(Collected data)
◇ ◇ ◇ ◇ ◇ ◇ ◇
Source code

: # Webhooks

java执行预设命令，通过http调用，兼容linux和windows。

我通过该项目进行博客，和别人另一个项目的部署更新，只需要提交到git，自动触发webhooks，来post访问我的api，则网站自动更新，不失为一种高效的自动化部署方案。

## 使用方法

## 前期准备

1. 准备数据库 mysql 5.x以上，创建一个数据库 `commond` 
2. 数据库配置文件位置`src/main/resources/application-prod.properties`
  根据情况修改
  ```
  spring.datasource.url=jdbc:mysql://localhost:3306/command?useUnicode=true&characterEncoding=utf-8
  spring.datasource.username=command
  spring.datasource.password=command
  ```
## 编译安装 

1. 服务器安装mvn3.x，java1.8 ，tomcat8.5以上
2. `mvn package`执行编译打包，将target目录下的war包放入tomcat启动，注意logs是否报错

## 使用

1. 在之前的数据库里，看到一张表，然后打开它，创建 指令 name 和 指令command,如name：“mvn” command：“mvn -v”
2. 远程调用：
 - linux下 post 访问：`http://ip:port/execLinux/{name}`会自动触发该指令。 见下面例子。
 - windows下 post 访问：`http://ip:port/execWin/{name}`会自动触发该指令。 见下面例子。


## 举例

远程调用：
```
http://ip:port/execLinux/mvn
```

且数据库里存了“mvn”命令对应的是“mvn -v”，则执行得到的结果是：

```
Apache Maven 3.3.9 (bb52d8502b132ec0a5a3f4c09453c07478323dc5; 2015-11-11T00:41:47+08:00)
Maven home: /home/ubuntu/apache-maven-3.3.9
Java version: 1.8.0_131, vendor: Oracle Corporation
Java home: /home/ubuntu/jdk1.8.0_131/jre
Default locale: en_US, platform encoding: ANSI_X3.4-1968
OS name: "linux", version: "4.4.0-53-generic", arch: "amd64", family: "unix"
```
◇ ◇ ◇ ◇ ◇ ◇ ◇
**Problem to work on**. With nothing left out, print the data above exactly.

**Response to this task**.
Source code

: # Webhooks

java执行预设命令，通过http调用，兼容linux和windows。

我通过该项目进行博客，和别人另一个项目的部署更新，只需要提交到git，自动触发webhooks，来post访问我的api，则网站自动更新，不失为一种高效的自动化部署方案。

## 使用方法

## 前期准备

1. 准备数据库 mysql 5.x以上，创建一个数据库 `commond` 
2. 数据库配置文件位置`src/main/resources/application-prod.properties`
  根据情况修改
  ```
  spring.datasource.url=jdbc:mysql://localhost:3306/command?useUnicode=true&characterEncoding=utf-8
  spring.datasource.username=command
  spring.datasource.password=command
  ```
## 编译安装 

1. 服务器安装mvn3.x，java1.8 ，tomcat8.5以上
2. `mvn package`执行编译打包，将target目录下的war包放入tomcat启动，注意logs是否报错

## 使用

1. 在之前的数据库里，看到一张表，然后打开它，创建 指令 name 和 指令command,如name：“mvn” command：“mvn -v”
2. 远程调用：
 - linux下 post 访问：`http://ip:port/execLinux/{name}`会自动触发该指令。 见下面例子。
 - windows下 post 访问：`http://ip:port/execWin/{name}`会自动触发该指令。 见下面例子。


## 举例

远程调用：
```
http://ip:port/execLinux/mvn
```

且数据库里存了“mvn”命令对应的是“mvn -v”，则执行得到的结果是：

```
Apache Maven 3.3.9 (bb52d8502b132ec0a5a3f4c09453c07478323dc5; 2015-11-11T00:41:47+08:00)
Maven home: /home/ubuntu/apache-maven-3.3.9
Java version: 1.8.0_131, vendor: Oracle Corporation
Java home: /home/ubuntu/jdk1.8.0_131/jre
Default locale: en_US, platform encoding: ANSI_X3.4-1968
OS name: "linux", version: "4.4.0-53-generic", arch: "amd64", family: "unix"
```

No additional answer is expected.